Just yesterday (May 24), FTAdviser reported on two more advice firms, together facing 337 claims, have defaulted onto the FSCS.
That's 337 desperate customers waiting for justice.
And today, (May 25), Caroline Rainbird, chief executive of the FSCS, said that the marginally lower levy increase for 2023-24 was only marginal because: “The advice market continues to drive most of the claims we see."
In fact, she added: "Now sitting at £213mn, life distribution and investment intermediation is the only class that has seen its compensation forecast increase slightly since November’s outlook."
Unsurprisingly, Rainbird said they expected some of the compensation in this class will be paid to former members of the British Steel Pension Scheme, where their advice firm has already failed.

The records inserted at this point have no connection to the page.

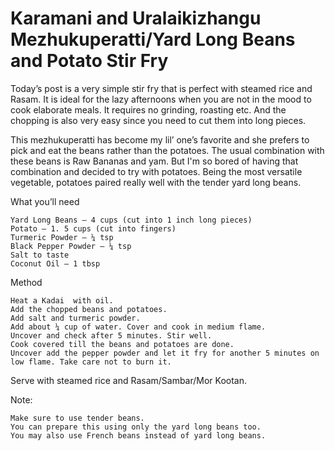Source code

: #  Karamani and Uralaikizhangu Mezhukuperatti/Yard Long Beans and Potato Stir Fry




Today’s post is a very simple stir fry that is perfect with steamed rice and Rasam. It is ideal for the lazy afternoons when you are not in the mood to cook elaborate meals. It requires no grinding, roasting etc. And the chopping is also very easy since you need to cut them into long pieces.

This mezhukuperatti has become my lil’ one’s favorite and she prefers to pick and eat the beans rather than the potatoes. The usual combination with these beans is Raw Bananas and yam. But I'm so bored of having that combination and decided to try with potatoes. Being the most versatile vegetable, potatoes paired really well with the tender yard long beans.



What you’ll need

    Yard Long Beans – 4 cups (cut into 1 inch long pieces)
    Potato – 1. 5 cups (cut into fingers)
    Turmeric Powder – ¼ tsp
    Black Pepper Powder – ¼ tsp
    Salt to taste
    Coconut Oil – 1 tbsp




Method

    Heat a Kadai  with oil.
    Add the chopped beans and potatoes.
    Add salt and turmeric powder.
    Add about ¼ cup of water. Cover and cook in medium flame.
    Uncover and check after 5 minutes. Stir well.
    Cook covered till the beans and potatoes are done.
    Uncover add the pepper powder and let it fry for another 5 minutes on low flame. Take care not to burn it.

Serve with steamed rice and Rasam/Sambar/Mor Kootan.


Note: 

    Make sure to use tender beans.
    You can prepare this using only the yard long beans too.
    You may also use French beans instead of yard long beans.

She added: "The FCA’s redress scheme for these former members is now up and running and, by the end of this year, those firms that are still in business should pay any redress they owe.”
But how many of those firms will still be in business?

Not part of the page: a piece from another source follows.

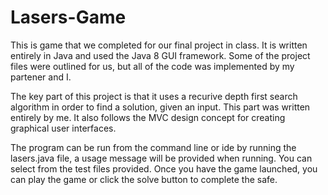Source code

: # Lasers-Game

This is game that we completed for our final project in class. It is written entirely in Java and used the Java 8 GUI framework. Some of the project files were outlined for us, but all of the code was implemented by my partener and I.

The key part of this project is that it uses a recurive depth first search algorithm in order to find a solution, given an input. This part was written entirely by me. It also follows the MVC design concept for creating graphical user interfaces.

The program can be run from the command line or ide by running the lasers.java file, a usage message will be provided when running. You can select from the test files provided. Once you have the game launched, you can play the game or click the solve button to complete the safe.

Hundreds, if not thousands of clients whose firms are defaulting or have defaulted will end up in the FSCS.
No adviser would deny the importance of having a lifeboat for stranded customers. It's the mark of a system designed to help protect consumers.

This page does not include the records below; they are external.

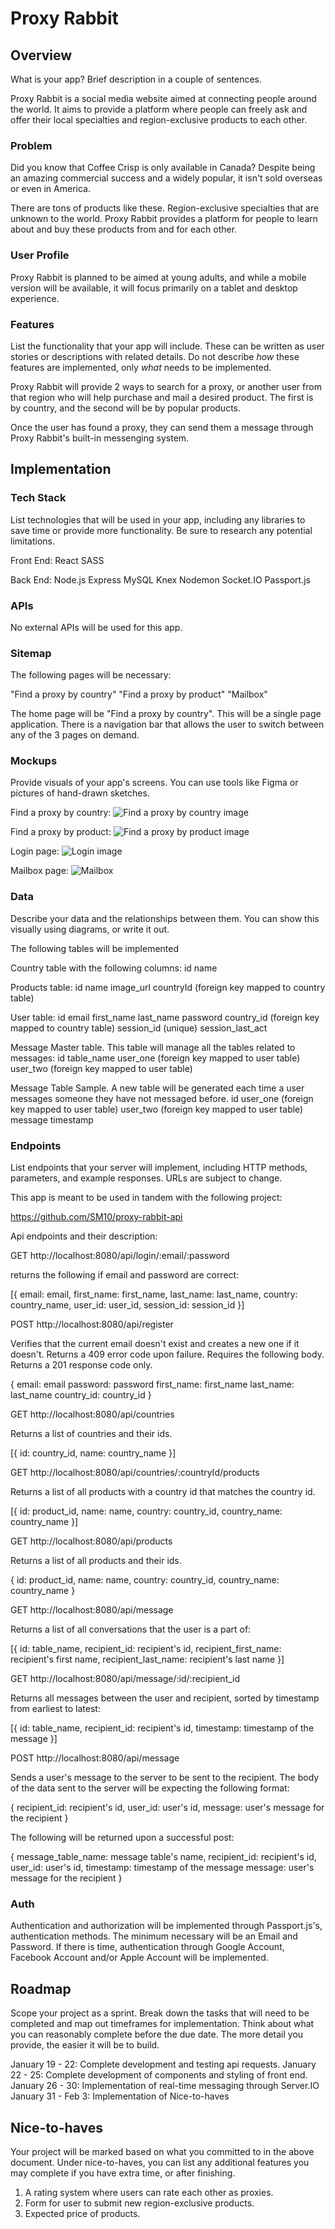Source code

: # Proxy Rabbit

## Overview

What is your app? Brief description in a couple of sentences.

Proxy Rabbit is a social media website aimed at connecting people around the world. It aims to provide a platform where people can freely ask and offer their local specialties and region-exclusive products to each other.

### Problem

Did you know that Coffee Crisp is only available in Canada? Despite being an amazing commercial success and a widely popular, it isn't sold overseas or even in America.

There are tons of products like these. Region-exclusive specialties that are unknown to the world. Proxy Rabbit provides a platform for people to learn about and buy these products from and for each other.

### User Profile

Proxy Rabbit is planned to be aimed at young adults, and while a mobile version will be available, it will focus primarily on a tablet and desktop experience.

### Features

List the functionality that your app will include. These can be written as user stories or descriptions with related details. Do not describe _how_ these features are implemented, only _what_ needs to be implemented.

Proxy Rabbit will provide 2 ways to search for a proxy, or another user from that region who will help purchase and mail a desired product. The first is by country, and the second will be by popular products.

Once the user has found a proxy, they can send them a message through Proxy Rabbit's built-in messenging system.

## Implementation

### Tech Stack

List technologies that will be used in your app, including any libraries to save time or provide more functionality. Be sure to research any potential limitations.

Front End:
React
SASS

Back End:
Node.js
Express
MySQL
Knex
Nodemon
Socket.IO
Passport.js

### APIs

No external APIs will be used for this app.

### Sitemap

The following pages will be necessary:

"Find a proxy by country"
"Find a proxy by product"
"Mailbox"

The home page will be "Find a proxy by country". This will be a single page application. There is a navigation bar that allows the user to switch between any of the 3 pages on demand.

### Mockups

Provide visuals of your app's screens. You can use tools like Figma or pictures of hand-drawn sketches.

Find a proxy by country:
![Find a proxy by country image](./src/assets/images/proxy-rabbit-home-page.jpg)

Find a proxy by product:
![Find a proxy by product image](./src/assets/images/proxy-rabbit-by-product.jpg)

Login page:
![Login image](./src/assets/images/proxy-rabbit-login.jpg)

Mailbox page:
![Mailbox](./src/assets/images/proxy-rabbit-mailbox.jpg)

### Data

Describe your data and the relationships between them. You can show this visually using diagrams, or write it out.

The following tables will be implemented

Country table with the following columns:
id
name

Products table:
id
name
image_url
countryId (foreign key mapped to country table)

User table:
id
email
first_name
last_name
password
country_id (foreign key mapped to country table)
session_id (unique)
session_last_act

Message Master table. This table will manage all the tables related to messages:
id
table_name
user_one (foreign key mapped to user table)
user_two (foreign key mapped to user table)

Message Table Sample. A new table will be generated each time a user messages someone they have not messaged before.
id
user_one (foreign key mapped to user table)
user_two (foreign key mapped to user table)
message
timestamp

### Endpoints

List endpoints that your server will implement, including HTTP methods, parameters, and example responses. URLs are subject to change.

This app is meant to be used in tandem with the following project:

https://github.com/SM10/proxy-rabbit-api

Api endpoints and their description:

GET http://localhost:8080/api/login/:email/:password

returns the following if email and password are correct:

[{
    email: email,
    first_name: first_name,
    last_name: last_name,
    country: country_name,
    user_id: user_id,
    session_id: session_id
}]

POST http://localhost:8080/api/register

Verifies that the current email doesn't exist and creates a new one if it doesn't. Returns a 409 error code upon failure. Requires the following body. Returns a 201 response code only.

{
    email: email
    password: password
    first_name: first_name
    last_name: last_name
    country_id: country_id
}

GET http://localhost:8080/api/countries

Returns a list of countries and their ids.

[{
    id: country_id,
    name: country_name
}]

GET http://localhost:8080/api/countries/:countryId/products

Returns a list of all products with a country id that matches the country id.

[{
    id: product_id,
    name: name,
    country: country_id,
    country_name: country_name
}]

GET http://localhost:8080/api/products

Returns a list of all products and their ids.

{
    id: product_id,
    name: name,
    country: country_id,
    country_name: country_name
}

GET http://localhost:8080/api/message

Returns a list of all conversations that the user is a part of:

[{
    id: table_name,
    recipient_id: recipient's id,
    recipient_first_name: recipient's first name,
    recipient_last_name: recipient's last name
}]

GET http://localhost:8080/api/message/:id/:recipient_id

Returns all messages between the user and recipient, sorted by timestamp from earliest to latest:

[{
    id: table_name,
    recipient_id: recipient's id,
    timestamp: timestamp of the message
}]

POST http://localhost:8080/api/message

Sends a user's message to the server to be sent to the recipient. The body of the data sent to the server will be expecting the following format:

{
    recipient_id: recipient's id,
    user_id: user's id,
    message: user's message for the recipient
}

The following will be returned upon a successful post:

{
    message_table_name: message table's name,
    recipient_id: recipient's id,
    user_id: user's id,
    timestamp: timestamp of the message
    message: user's message for the recipient
}

### Auth

Authentication and authorization will be implemented through Passport.js's, authentication methods. The minimum necessary will be an Email and Password. If there is time, authentication through Google Account, Facebook Account and/or Apple Account will be implemented.

## Roadmap

Scope your project as a sprint. Break down the tasks that will need to be completed and map out timeframes for implementation. Think about what you can reasonably complete before the due date. The more detail you provide, the easier it will be to build.

January 19 - 22: Complete development and testing api requests.
January 22 - 25: Complete development of components and styling of front end.
January 26 - 30: Implementation of real-time messaging through Server.IO
January 31 - Feb 3: Implementation of Nice-to-haves

## Nice-to-haves

Your project will be marked based on what you committed to in the above document. Under nice-to-haves, you can list any additional features you may complete if you have extra time, or after finishing.

1. A rating system where users can rate each other as proxies.
2. Form for user to submit new region-exclusive products.
3. Expected price of products.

But the continued costs on the thousands of good advisers out there, who have never missold a defined benefit pension transfer or recommended clients to invest in Cape Verde hotel developments, have to end up paying out, time and again.
Message received?
And the message being received from the FSCS is that - "most claims come from advisers, so advisers will still have to pay the most" is not as fair as it sounds.
It layers the punishment on those who remain.
It raises business costs on advisers who have always done the right thing by their customers.
It squeezes the pockets of advice firms further at a time when the cost of everything is going up.
And it comes at a time when the FCA is sending out yet another financial resilience survey.
It's almost impossible to have the polluter pay - unless there's a way in which the regulators are given more powers to go after individual's bank accounts.
But the money is probably already in the adviser's mother's garden renovation.
Nor is it fair to raise this as a general tax on the population, in the same way that taxpayers fund the emergency services.
The levy has to come from the financial services world itself.
But at a time when advisers are busy getting to grips with consumer duty and working on promoting their profession, having a message come across loud and clear that "it's your mess; you pay for it" can't sit well with the profession.